Input material:
________________________________________
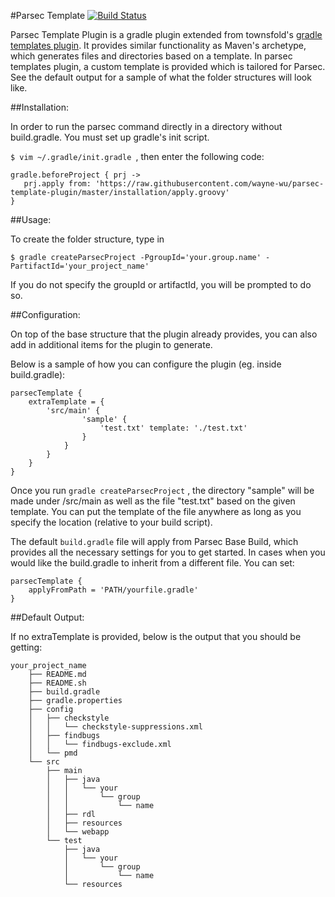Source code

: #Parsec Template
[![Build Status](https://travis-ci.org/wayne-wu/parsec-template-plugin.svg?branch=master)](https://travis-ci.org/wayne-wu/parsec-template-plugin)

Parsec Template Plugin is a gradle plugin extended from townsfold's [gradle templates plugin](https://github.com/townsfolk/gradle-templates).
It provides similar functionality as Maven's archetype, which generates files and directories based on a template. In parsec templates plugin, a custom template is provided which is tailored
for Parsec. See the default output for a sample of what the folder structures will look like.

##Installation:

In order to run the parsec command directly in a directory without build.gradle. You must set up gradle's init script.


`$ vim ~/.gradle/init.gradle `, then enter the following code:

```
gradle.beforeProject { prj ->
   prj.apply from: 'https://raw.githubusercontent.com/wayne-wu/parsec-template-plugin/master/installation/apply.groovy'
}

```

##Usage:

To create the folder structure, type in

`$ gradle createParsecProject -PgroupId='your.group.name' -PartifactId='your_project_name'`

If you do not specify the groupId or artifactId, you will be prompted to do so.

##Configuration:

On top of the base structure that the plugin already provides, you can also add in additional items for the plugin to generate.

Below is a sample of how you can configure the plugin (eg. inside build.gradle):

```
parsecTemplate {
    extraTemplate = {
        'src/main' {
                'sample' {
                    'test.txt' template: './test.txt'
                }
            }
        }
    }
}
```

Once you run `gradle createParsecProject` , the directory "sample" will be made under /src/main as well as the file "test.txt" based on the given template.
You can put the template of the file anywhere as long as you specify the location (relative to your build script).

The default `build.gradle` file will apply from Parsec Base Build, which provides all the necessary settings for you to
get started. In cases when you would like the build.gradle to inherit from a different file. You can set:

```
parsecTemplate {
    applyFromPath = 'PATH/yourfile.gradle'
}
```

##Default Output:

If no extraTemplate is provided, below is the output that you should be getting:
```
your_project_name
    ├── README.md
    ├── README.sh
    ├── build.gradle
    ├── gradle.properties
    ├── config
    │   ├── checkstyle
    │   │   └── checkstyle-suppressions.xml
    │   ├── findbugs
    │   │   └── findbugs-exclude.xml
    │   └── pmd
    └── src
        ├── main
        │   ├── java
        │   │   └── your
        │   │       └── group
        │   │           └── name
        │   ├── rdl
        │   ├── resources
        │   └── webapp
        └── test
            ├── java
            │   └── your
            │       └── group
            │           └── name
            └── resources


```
________________________________________
Problem description:
All records must be output exactly as they are, except for the pictures, which are left out.

Solved problem:
Source code

: #Parsec Template
[![Build Status](https://travis-ci.org/wayne-wu/parsec-template-plugin.svg?branch=master)](https://travis-ci.org/wayne-wu/parsec-template-plugin)

Parsec Template Plugin is a gradle plugin extended from townsfold's [gradle templates plugin](https://github.com/townsfolk/gradle-templates).
It provides similar functionality as Maven's archetype, which generates files and directories based on a template. In parsec templates plugin, a custom template is provided which is tailored
for Parsec. See the default output for a sample of what the folder structures will look like.

##Installation:

In order to run the parsec command directly in a directory without build.gradle. You must set up gradle's init script.


`$ vim ~/.gradle/init.gradle `, then enter the following code:

```
gradle.beforeProject { prj ->
   prj.apply from: 'https://raw.githubusercontent.com/wayne-wu/parsec-template-plugin/master/installation/apply.groovy'
}

```

##Usage:

To create the folder structure, type in

`$ gradle createParsecProject -PgroupId='your.group.name' -PartifactId='your_project_name'`

If you do not specify the groupId or artifactId, you will be prompted to do so.

##Configuration:

On top of the base structure that the plugin already provides, you can also add in additional items for the plugin to generate.

Below is a sample of how you can configure the plugin (eg. inside build.gradle):

```
parsecTemplate {
    extraTemplate = {
        'src/main' {
                'sample' {
                    'test.txt' template: './test.txt'
                }
            }
        }
    }
}
```

Once you run `gradle createParsecProject` , the directory "sample" will be made under /src/main as well as the file "test.txt" based on the given template.
You can put the template of the file anywhere as long as you specify the location (relative to your build script).

The default `build.gradle` file will apply from Parsec Base Build, which provides all the necessary settings for you to
get started. In cases when you would like the build.gradle to inherit from a different file. You can set:

```
parsecTemplate {
    applyFromPath = 'PATH/yourfile.gradle'
}
```

##Default Output:

If no extraTemplate is provided, below is the output that you should be getting:
```
your_project_name
    ├── README.md
    ├── README.sh
    ├── build.gradle
    ├── gradle.properties
    ├── config
    │   ├── checkstyle
    │   │   └── checkstyle-suppressions.xml
    │   ├── findbugs
    │   │   └── findbugs-exclude.xml
    │   └── pmd
    └── src
        ├── main
        │   ├── java
        │   │   └── your
        │   │       └── group
        │   │           └── name
        │   ├── rdl
        │   ├── resources
        │   └── webapp
        └── test
            ├── java
            │   └── your
            │       └── group
            │           └── name
            └── resources


```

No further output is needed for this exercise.